* **Problem details**
Look below for the line containing "In such cases". Reproduce it and every line after it exactly, and nothing more.

[Records from a collection]
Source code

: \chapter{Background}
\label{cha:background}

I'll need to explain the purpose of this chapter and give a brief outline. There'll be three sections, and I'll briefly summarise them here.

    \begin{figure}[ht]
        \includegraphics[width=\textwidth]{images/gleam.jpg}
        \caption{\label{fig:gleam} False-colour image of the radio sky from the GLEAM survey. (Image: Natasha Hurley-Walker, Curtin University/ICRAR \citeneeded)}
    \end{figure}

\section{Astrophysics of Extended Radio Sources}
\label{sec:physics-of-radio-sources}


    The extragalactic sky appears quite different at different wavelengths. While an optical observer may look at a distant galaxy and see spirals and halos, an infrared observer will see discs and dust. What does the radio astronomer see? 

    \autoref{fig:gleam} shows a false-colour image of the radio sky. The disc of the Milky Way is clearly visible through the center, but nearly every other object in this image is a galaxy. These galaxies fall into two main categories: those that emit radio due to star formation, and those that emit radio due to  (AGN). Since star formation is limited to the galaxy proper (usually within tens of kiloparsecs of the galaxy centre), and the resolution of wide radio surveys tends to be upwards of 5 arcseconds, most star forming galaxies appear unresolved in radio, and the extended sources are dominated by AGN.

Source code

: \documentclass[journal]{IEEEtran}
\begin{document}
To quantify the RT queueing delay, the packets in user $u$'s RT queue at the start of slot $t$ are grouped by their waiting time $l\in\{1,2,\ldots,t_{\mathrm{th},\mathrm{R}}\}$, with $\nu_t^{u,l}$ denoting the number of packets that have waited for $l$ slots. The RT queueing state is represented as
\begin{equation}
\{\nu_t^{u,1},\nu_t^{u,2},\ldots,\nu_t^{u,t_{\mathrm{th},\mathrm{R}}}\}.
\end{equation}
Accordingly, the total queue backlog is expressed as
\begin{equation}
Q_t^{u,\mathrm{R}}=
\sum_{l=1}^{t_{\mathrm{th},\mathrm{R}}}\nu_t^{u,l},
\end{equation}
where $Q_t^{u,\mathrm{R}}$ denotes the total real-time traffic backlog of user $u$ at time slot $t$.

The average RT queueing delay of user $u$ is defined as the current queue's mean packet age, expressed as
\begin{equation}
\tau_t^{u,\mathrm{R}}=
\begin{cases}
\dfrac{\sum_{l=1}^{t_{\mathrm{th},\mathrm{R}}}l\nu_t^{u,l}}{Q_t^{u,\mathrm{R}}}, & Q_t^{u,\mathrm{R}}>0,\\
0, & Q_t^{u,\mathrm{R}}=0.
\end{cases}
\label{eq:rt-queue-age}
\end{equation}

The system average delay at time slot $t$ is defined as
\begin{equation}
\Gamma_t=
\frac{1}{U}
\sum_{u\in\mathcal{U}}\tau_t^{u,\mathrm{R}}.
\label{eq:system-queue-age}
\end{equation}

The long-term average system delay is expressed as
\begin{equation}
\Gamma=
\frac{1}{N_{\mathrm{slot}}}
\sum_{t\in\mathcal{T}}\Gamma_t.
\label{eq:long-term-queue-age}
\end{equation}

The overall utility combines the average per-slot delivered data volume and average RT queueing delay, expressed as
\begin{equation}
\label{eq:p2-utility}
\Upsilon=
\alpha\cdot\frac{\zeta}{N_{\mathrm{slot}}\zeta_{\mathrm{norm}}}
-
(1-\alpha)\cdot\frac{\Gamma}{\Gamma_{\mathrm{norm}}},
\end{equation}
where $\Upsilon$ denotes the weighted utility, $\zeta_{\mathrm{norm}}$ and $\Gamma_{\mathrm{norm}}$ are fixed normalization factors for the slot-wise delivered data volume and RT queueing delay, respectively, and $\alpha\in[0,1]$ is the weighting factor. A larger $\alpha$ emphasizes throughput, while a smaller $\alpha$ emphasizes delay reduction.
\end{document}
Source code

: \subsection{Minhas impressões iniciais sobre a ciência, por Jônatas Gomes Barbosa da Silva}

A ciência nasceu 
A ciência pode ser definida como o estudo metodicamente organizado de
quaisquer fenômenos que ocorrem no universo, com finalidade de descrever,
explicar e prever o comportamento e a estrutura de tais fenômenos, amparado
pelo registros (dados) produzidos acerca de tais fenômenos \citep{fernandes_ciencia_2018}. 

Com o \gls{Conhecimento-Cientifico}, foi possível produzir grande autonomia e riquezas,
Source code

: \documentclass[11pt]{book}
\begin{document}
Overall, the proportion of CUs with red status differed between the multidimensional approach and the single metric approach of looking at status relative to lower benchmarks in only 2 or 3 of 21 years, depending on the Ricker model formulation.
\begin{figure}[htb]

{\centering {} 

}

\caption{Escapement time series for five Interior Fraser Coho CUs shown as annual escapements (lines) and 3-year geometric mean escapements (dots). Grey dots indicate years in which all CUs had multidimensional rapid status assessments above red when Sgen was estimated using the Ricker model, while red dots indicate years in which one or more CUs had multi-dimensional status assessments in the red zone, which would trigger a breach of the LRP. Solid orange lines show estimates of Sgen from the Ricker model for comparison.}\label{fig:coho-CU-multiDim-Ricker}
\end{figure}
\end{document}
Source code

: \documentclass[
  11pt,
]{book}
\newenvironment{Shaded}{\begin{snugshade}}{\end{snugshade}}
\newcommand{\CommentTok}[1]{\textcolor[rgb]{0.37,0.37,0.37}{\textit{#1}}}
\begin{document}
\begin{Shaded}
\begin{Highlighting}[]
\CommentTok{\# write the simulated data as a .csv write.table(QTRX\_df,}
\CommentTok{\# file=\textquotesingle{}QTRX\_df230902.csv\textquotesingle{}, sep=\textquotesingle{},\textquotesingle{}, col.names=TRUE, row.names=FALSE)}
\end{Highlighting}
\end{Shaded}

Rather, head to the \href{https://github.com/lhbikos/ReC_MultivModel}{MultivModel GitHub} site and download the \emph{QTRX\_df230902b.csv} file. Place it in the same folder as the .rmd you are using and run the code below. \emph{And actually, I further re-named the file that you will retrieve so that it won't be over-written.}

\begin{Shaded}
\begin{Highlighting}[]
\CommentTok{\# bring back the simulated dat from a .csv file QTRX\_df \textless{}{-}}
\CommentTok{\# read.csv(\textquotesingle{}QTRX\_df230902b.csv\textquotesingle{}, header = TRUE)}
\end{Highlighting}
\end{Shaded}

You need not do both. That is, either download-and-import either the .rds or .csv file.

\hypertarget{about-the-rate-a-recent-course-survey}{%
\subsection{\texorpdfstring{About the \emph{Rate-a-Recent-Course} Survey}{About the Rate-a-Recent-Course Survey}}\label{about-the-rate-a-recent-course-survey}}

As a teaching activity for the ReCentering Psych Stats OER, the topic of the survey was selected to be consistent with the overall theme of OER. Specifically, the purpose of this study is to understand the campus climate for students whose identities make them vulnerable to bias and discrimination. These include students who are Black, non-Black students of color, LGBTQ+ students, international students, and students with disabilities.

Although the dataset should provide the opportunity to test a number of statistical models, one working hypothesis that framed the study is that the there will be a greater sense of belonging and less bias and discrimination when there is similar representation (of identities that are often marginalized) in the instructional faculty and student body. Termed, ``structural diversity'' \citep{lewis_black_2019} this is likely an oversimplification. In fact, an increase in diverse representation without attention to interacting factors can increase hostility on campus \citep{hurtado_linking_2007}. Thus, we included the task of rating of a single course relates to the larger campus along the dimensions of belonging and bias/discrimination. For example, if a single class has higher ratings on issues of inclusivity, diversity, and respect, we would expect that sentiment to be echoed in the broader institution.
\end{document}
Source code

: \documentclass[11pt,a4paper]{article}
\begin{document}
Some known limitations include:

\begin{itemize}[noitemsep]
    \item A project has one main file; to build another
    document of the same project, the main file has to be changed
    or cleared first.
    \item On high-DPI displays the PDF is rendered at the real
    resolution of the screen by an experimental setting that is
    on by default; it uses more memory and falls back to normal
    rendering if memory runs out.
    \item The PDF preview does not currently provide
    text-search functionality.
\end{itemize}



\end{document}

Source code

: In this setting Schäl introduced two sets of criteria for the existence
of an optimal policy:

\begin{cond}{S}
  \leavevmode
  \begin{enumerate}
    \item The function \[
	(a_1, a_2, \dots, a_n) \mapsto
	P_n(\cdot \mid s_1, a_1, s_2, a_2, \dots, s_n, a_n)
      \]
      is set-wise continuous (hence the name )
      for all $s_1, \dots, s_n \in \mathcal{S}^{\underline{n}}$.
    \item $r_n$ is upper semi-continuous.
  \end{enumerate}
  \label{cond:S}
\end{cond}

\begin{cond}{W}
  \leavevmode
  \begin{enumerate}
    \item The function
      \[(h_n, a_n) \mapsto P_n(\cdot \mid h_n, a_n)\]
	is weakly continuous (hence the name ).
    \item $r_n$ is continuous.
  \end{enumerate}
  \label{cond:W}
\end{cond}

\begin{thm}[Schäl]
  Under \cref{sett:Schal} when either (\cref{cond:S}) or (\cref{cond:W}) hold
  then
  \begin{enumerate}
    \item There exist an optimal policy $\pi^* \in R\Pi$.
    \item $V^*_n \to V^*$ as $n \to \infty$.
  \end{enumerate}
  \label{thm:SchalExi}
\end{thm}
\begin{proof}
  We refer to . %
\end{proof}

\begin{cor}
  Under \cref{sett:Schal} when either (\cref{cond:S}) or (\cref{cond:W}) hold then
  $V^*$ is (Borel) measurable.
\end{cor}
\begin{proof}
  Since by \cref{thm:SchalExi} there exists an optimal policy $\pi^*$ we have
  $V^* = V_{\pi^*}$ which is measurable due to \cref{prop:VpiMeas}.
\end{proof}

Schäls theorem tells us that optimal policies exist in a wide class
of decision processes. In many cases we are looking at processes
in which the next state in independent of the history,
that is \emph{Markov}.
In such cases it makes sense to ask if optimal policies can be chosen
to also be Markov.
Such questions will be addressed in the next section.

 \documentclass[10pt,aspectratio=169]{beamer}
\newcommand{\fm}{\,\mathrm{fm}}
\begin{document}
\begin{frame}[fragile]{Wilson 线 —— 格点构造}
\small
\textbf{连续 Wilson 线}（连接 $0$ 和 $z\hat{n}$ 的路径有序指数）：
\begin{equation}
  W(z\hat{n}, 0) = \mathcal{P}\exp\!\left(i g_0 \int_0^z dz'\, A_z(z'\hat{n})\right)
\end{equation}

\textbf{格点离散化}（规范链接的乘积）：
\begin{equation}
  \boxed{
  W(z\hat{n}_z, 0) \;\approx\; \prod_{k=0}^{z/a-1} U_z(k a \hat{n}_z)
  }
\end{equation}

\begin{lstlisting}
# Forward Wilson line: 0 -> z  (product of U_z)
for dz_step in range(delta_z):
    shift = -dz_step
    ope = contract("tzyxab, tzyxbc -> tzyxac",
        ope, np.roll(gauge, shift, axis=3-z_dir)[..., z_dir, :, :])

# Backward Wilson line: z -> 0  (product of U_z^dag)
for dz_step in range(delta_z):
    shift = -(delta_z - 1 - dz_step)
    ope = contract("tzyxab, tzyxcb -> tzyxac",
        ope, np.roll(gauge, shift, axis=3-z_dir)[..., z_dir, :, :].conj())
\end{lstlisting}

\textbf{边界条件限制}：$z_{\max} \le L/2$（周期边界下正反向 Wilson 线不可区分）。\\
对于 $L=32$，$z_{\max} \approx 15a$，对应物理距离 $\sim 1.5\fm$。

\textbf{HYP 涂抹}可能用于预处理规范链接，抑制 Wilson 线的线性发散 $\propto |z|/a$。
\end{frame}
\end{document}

* **Completed exercise**
In such cases it makes sense to ask if optimal policies can be chosen
to also be Markov.
Such questions will be addressed in the next section.

 \documentclass[10pt,aspectratio=169]{beamer}
\newcommand{\fm}{\,\mathrm{fm}}
\begin{document}
\begin{frame}[fragile]{Wilson 线 —— 格点构造}
\small
\textbf{连续 Wilson 线}（连接 $0$ 和 $z\hat{n}$ 的路径有序指数）：
\begin{equation}
  W(z\hat{n}, 0) = \mathcal{P}\exp\!\left(i g_0 \int_0^z dz'\, A_z(z'\hat{n})\right)
\end{equation}

\textbf{格点离散化}（规范链接的乘积）：
\begin{equation}
  \boxed{
  W(z\hat{n}_z, 0) \;\approx\; \prod_{k=0}^{z/a-1} U_z(k a \hat{n}_z)
  }
\end{equation}

\begin{lstlisting}
# Forward Wilson line: 0 -> z  (product of U_z)
for dz_step in range(delta_z):
    shift = -dz_step
    ope = contract("tzyxab, tzyxbc -> tzyxac",
        ope, np.roll(gauge, shift, axis=3-z_dir)[..., z_dir, :, :])

# Backward Wilson line: z -> 0  (product of U_z^dag)
for dz_step in range(delta_z):
    shift = -(delta_z - 1 - dz_step)
    ope = contract("tzyxab, tzyxcb -> tzyxac",
        ope, np.roll(gauge, shift, axis=3-z_dir)[..., z_dir, :, :].conj())
\end{lstlisting}

\textbf{边界条件限制}：$z_{\max} \le L/2$（周期边界下正反向 Wilson 线不可区分）。\\
对于 $L=32$，$z_{\max} \approx 15a$，对应物理距离 $\sim 1.5\fm$。

\textbf{HYP 涂抹}可能用于预处理规范链接，抑制 Wilson 线的线性发散 $\propto |z|/a$。
\end{frame}
\end{document}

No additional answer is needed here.